0
select * from table where username="johndoe"

In Postgres, if username is not a primary key, I know it will iterate through all the records.

But if it is a primary key field, will the above SQL statement iterate through the entire table, or terminate as soon as username is matched. In other words, does "where" act differently when it is running on a primary key column or not?

Aayush Karki
  • 781
  • 3
  • 10
  • 25
  • Why do you have a column named `johndoe`? For details on how the databases uses an index, you might want to read http://use-the-index-luke.com/ –  Jun 30 '17 at 05:34
  • 'johndoe' is not a column. 'username' is a column. 'johndoe' is an entry into the column – Aayush Karki Jun 30 '17 at 05:35
  • 3
    `"johndoe"` is an identifier (=column), `'johndoe'` would be a string value –  Jun 30 '17 at 05:35
  • Thanks a lot. I never knew double and single quotes meant different in SQL – Aayush Karki Jun 30 '17 at 05:37
  • 2
    @KeyurPanchal: no it will not. If there is an index, the database will use that index to find the row. –  Jun 30 '17 at 05:39
  • @AayushKarki: see here: https://www.postgresql.org/docs/current/static/sql-syntax-lexical.html#SQL-SYNTAX-IDENTIFIERS –  Jun 30 '17 at 05:40
  • @KeyurPanchal: that is hardly iterating through the **whole** table. –  Jun 30 '17 at 06:11

1 Answers1

0

Primary keys (and all indexed columns for that matter) take advantage of indexes when those column(s) are used as filter predicates, like WHERE and JOIN...ON clauses.

As a real world example, my application has a table called Log_Games, which is a table with millions of rows, ID as the primary key, and a number of other non-indexed columns such as ParsedAt.
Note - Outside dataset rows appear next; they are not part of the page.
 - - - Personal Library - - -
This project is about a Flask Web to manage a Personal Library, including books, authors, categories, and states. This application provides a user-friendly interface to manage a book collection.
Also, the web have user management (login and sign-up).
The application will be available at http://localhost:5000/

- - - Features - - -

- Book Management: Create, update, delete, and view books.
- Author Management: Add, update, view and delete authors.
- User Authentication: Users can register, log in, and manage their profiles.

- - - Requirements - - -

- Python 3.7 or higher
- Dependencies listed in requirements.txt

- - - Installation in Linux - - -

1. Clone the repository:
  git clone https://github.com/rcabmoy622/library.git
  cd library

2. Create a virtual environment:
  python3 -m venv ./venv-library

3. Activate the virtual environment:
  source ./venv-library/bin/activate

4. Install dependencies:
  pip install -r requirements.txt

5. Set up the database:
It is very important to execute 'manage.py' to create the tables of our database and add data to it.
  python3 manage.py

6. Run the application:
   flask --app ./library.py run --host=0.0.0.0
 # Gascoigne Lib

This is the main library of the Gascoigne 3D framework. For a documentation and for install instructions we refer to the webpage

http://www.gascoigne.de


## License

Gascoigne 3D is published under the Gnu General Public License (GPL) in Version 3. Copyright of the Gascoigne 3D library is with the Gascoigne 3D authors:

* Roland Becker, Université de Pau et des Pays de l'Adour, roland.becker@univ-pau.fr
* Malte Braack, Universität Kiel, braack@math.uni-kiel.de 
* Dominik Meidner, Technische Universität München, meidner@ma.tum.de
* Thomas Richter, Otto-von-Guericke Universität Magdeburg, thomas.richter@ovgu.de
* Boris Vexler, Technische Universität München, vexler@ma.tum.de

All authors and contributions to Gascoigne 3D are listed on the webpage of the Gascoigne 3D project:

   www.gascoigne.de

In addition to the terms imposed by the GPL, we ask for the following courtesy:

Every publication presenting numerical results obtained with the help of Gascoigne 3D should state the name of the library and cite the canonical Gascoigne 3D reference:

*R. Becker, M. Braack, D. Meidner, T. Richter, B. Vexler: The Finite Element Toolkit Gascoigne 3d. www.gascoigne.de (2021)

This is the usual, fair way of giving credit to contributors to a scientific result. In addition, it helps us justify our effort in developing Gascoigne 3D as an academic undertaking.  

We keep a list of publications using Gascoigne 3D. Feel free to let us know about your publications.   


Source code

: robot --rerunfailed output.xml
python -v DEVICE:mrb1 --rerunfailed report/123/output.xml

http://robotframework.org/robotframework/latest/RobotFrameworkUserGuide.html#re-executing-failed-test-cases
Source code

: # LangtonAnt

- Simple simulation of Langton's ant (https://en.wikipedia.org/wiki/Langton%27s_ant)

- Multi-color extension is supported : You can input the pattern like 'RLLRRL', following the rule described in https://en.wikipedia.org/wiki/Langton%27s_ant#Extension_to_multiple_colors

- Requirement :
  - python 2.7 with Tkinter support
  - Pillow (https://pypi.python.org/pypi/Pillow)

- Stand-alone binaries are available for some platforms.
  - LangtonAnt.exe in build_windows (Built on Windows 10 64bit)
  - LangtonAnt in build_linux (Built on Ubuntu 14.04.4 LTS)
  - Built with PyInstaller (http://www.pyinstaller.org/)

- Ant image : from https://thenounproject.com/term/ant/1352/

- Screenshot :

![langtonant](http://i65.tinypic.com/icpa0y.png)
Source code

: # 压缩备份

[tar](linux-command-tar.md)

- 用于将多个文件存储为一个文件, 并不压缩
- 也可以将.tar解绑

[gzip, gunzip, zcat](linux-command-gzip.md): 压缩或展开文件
Compare the below:

INDEXED QUERY

EXPLAIN ANALYZE
SELECT *
FROM "Log_Games"
WHERE "ID" = 792046

INDEXED QUERY PLAN

Index Scan using "Log_Games_pkey" on "Log_Games"  (cost=0.43..8.45 rows=1 width=4190) (actual time=0.024..0.024 rows=1 loops=1)
  Index Cond: ("ID" = 792046)
Planning time: 1.059 ms
Execution time: 0.066 ms

NON-INDEXED QUERY

EXPLAIN ANALYZE
SELECT *
FROM "Log_Games"
WHERE "ParsedAt" = '2015-05-07 07:31:24+00'

NON-INDEXED QUERY PLAN

Seq Scan on "Log_Games"  (cost=0.00..141377.34 rows=18 width=4190) (actual time=0.013..793.094 rows=1 loops=1)
  Filter: ("ParsedAt" = '2015-05-07 07:31:24+00'::timestamp with time zone)
  Rows Removed by Filter: 1924676
Planning time: 0.794 ms
Execution time: 793.135 ms

The query with the indexed clause uses the index Log_Games_pkey, resulting in a query that executes in 0.066ms. The query with the non-indexed clause reverts to a sequential scan, which means it goes from the start to the finish of the table to see which columns match, an operation that causes the execution time to blow out to 793.135ms.

There are plenty of good resources around the web that can help you read execution plans and decide when they may need supporting indexes. A good place to start is the PostgreSQL documentation: https://www.postgresql.org/docs/9.6/static/using-explain.html

e_i_pi
  • 4,590
  • 4
  • 27
  • 45